Stored data:

┌────────

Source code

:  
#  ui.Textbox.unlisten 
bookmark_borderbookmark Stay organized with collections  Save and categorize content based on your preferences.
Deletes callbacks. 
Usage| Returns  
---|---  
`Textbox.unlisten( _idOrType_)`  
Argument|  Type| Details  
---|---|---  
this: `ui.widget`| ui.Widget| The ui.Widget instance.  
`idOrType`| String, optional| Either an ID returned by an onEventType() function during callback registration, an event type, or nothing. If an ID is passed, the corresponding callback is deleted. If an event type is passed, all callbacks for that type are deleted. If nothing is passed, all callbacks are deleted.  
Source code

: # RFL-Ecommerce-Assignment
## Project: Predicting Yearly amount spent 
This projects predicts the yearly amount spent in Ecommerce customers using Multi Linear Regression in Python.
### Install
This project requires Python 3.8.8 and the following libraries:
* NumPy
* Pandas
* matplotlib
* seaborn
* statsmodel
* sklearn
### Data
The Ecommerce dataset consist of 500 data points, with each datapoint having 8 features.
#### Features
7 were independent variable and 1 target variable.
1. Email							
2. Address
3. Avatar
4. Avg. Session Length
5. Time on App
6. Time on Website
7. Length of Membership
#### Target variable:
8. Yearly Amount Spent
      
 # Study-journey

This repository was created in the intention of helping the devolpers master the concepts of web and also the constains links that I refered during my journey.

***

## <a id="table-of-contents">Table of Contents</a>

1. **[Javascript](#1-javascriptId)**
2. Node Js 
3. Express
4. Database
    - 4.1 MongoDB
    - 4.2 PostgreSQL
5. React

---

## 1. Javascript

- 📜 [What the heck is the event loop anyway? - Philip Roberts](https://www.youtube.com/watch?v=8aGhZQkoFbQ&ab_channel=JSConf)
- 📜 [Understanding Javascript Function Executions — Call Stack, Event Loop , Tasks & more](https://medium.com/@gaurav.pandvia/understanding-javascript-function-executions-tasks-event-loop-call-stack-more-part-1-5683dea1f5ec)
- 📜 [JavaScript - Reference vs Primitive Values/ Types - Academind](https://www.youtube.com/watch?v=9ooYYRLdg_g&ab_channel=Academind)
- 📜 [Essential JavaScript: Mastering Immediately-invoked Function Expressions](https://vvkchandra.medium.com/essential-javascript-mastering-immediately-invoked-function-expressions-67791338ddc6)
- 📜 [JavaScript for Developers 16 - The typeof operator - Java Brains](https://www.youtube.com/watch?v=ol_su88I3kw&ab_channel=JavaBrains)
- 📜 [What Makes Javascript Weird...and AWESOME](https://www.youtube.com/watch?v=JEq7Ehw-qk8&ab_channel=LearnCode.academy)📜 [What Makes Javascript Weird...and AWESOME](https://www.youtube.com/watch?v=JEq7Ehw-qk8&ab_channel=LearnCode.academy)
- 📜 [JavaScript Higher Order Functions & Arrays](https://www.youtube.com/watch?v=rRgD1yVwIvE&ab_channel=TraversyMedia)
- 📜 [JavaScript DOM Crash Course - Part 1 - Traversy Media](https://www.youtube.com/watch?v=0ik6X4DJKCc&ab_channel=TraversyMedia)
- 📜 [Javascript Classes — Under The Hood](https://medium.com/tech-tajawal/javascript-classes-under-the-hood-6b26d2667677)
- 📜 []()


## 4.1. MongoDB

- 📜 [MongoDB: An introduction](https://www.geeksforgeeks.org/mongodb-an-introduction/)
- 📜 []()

└────────

**Required work:** Using the entries above, find all lines with "that". Copy them.

**Result:**
`idOrType`| String, optional| Either an ID returned by an onEventType() function during callback registration, an event type, or nothing. If an ID is passed, the corresponding callback is deleted. If an event type is passed, all callbacks for that type are deleted. If nothing is passed, all callbacks are deleted.  
This repository was created in the intention of helping the devolpers master the concepts of web and also the constains links that I refered during my journey.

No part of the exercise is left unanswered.